GIVEN INFORMATION |
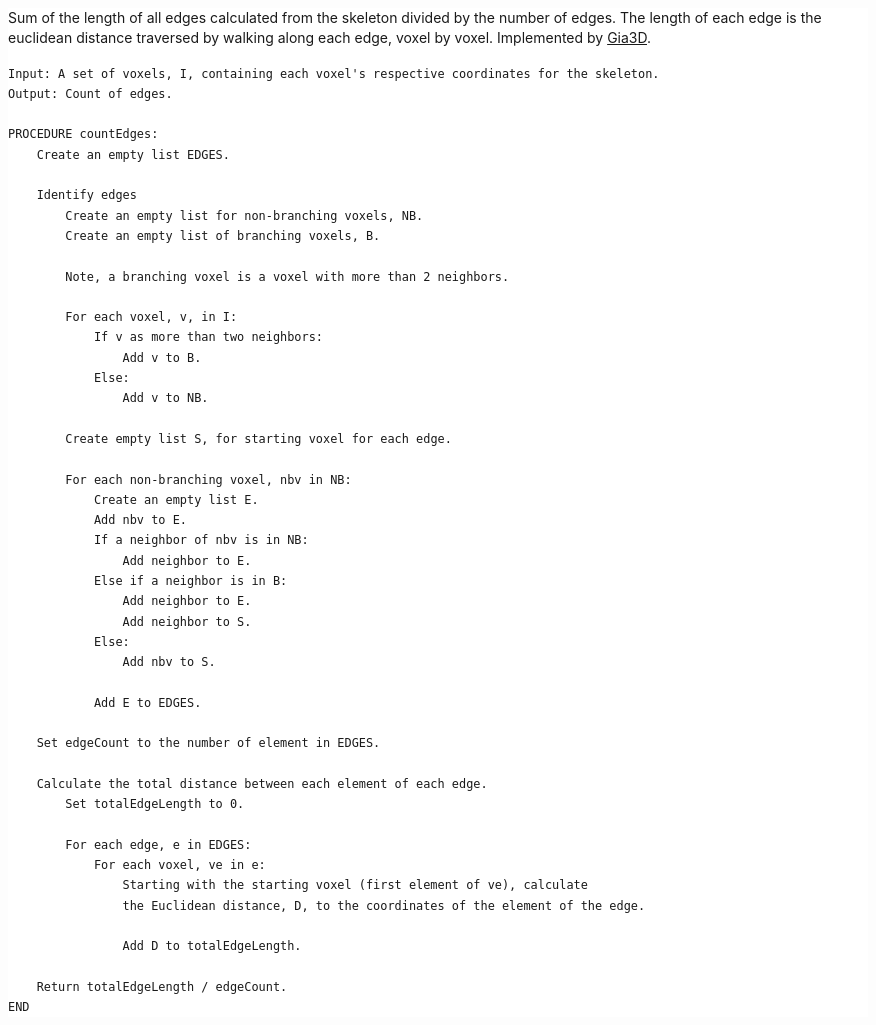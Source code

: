Sum of the length of all edges calculated from the skeleton divided by the number of edges. The length of each edge is the euclidean distance traversed by walking along each edge, voxel by voxel. Implemented by [Gia3D].

```text
Input: A set of voxels, I, containing each voxel's respective coordinates for the skeleton.
Output: Count of edges.

PROCEDURE countEdges:
    Create an empty list EDGES.

    Identify edges
        Create an empty list for non-branching voxels, NB.
        Create an empty list of branching voxels, B.

        Note, a branching voxel is a voxel with more than 2 neighbors.
        
        For each voxel, v, in I:
            If v as more than two neighbors:
                Add v to B.
            Else:
                Add v to NB.

        Create empty list S, for starting voxel for each edge.

        For each non-branching voxel, nbv in NB:
            Create an empty list E.
            Add nbv to E.
            If a neighbor of nbv is in NB:
                Add neighbor to E.
            Else if a neighbor is in B:
                Add neighbor to E.
                Add neighbor to S.
            Else:
                Add nbv to S.

            Add E to EDGES.

    Set edgeCount to the number of element in EDGES.

    Calculate the total distance between each element of each edge.
        Set totalEdgeLength to 0.

        For each edge, e in EDGES:
            For each voxel, ve in e:
                Starting with the starting voxel (first element of ve), calculate
                the Euclidean distance, D, to the coordinates of the element of the edge.

                Add D to totalEdgeLength.

    Return totalEdgeLength / edgeCount.
END
```


[Gia3D]: <https://github.com/Topp-Roots-Lab/Gia3D>
[New3DTraitsForRPF]: <https://github.com/Topp-Roots-Lab/New3DTraitsForRPF/tree/standalone-kde-traits>
[rawtools]: <https://github.com/Topp-Roots-Lab/python-rawtools>
[rootCrownImageAnalysis3D]: <https://github.com/Topp-Roots-Lab/3d-root-crown-analysis-pipeline/blob/master/xrcap/rootCrownImageAnalysis3D.py>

EXERCISE DESCRIPTION | Lines that hold "voxels" are the ones to copy, so pick each out from the data.

REPLY TO THE TASK |
Input: A set of voxels, I, containing each voxel's respective coordinates for the skeleton.
        Create an empty list for non-branching voxels, NB.
        Create an empty list of branching voxels, B.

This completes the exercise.